I've got two suggestions:

1. Make an option for overwriting the original file, so that you don't have to browse for a new location to save the converted file to (might be handy for people who get their saves from gamefaqs or other sites)

2.  Make it compatible with file association, so that you can double-click on your save file in explorer, and load the save already in the program, instead of searching for the save every time in the dialog box.
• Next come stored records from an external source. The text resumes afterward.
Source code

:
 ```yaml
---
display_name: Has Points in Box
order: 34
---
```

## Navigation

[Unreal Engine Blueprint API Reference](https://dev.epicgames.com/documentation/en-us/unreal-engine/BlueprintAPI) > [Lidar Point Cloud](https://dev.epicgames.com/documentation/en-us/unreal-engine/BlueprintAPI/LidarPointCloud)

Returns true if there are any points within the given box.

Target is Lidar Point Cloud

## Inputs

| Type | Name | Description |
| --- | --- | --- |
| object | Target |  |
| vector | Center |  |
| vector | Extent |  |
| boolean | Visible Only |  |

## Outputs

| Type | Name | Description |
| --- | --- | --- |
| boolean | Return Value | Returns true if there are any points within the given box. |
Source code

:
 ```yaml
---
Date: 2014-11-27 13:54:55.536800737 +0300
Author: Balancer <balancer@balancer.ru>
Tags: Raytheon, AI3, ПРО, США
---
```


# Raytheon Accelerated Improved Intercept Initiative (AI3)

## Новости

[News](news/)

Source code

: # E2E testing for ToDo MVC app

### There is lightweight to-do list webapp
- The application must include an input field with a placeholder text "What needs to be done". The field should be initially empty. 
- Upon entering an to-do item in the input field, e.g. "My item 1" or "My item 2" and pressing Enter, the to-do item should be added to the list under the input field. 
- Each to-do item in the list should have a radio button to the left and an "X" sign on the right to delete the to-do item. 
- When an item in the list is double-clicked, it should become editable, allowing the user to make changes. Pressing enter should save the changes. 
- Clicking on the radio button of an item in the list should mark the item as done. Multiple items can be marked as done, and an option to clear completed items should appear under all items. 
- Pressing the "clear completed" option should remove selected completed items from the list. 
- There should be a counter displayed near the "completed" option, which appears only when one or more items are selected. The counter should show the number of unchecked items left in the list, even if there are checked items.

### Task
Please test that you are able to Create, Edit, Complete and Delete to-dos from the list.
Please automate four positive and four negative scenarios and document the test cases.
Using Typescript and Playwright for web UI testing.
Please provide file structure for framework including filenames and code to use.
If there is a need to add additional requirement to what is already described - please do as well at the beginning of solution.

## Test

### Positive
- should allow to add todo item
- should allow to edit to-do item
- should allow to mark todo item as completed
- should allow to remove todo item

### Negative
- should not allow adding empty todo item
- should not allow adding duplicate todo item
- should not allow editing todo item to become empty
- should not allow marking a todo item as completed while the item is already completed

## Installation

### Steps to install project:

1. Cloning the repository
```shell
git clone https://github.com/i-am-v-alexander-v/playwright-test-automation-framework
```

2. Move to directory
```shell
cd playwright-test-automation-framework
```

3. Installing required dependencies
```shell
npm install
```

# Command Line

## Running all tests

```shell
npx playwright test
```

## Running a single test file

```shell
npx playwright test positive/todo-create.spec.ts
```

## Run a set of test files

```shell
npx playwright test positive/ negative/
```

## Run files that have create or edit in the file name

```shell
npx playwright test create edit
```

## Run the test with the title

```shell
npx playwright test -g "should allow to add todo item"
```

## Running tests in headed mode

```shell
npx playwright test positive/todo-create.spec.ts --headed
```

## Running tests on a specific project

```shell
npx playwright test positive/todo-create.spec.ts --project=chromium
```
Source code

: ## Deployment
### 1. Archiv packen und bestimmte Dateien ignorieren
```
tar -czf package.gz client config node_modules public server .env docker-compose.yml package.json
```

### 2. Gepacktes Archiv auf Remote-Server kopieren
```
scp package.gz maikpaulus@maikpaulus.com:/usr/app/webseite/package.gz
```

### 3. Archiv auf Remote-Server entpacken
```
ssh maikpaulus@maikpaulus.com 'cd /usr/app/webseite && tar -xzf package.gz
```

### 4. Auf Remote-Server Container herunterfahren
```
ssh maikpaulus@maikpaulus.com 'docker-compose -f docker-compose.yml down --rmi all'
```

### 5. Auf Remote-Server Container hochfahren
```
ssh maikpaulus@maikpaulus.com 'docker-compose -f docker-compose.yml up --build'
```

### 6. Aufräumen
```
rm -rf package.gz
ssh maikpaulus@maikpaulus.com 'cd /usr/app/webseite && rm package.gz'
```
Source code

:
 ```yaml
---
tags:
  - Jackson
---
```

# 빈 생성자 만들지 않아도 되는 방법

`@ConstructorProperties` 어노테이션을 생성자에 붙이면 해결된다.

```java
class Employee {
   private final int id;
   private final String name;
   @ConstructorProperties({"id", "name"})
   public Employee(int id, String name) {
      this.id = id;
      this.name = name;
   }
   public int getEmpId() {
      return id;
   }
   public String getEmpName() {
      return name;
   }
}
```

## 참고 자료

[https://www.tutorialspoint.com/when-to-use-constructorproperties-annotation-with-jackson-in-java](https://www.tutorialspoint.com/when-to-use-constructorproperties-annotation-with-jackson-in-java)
Other than that, nice work, i don't really have a use to it to be frank, but it really looks nice and it works good as well.


----------



## fgghjjkll (Apr 25, 2011)

Batch convert savefiles? Like.. Choosing a directory of savefiles to convert :>


----------



## evandixon (Apr 25, 2011)

fgghjjkll said:
			
		

> Batch convert savefiles? Like.. Choosing a directory of savefiles to convert :>


Comming soon.  Right now it is a half-baked feature.  I can release a preview if anyone wants.


----------



## Ranguna167 (Jul 1, 2011)

UniqueGeek said:
			
		

> fgghjjkll said:
> 
> 
> 
> ...



Please do that, and I'll help with the batch.
Maybe I'll edit it to drag and drop the save to the batch, I don't promise anything but if i come across anything then I'll put it in the code end send it to you!
It may take a few time because right now I'm writing a game for the TI-84+ calculator, it still has some bugs but it is fine to me. (if anyone wants to participate in the beta, PM me...)


----------



## PROTOBOY (Jun 12, 2013)

Thank you very much, just work great the latest version XD


----------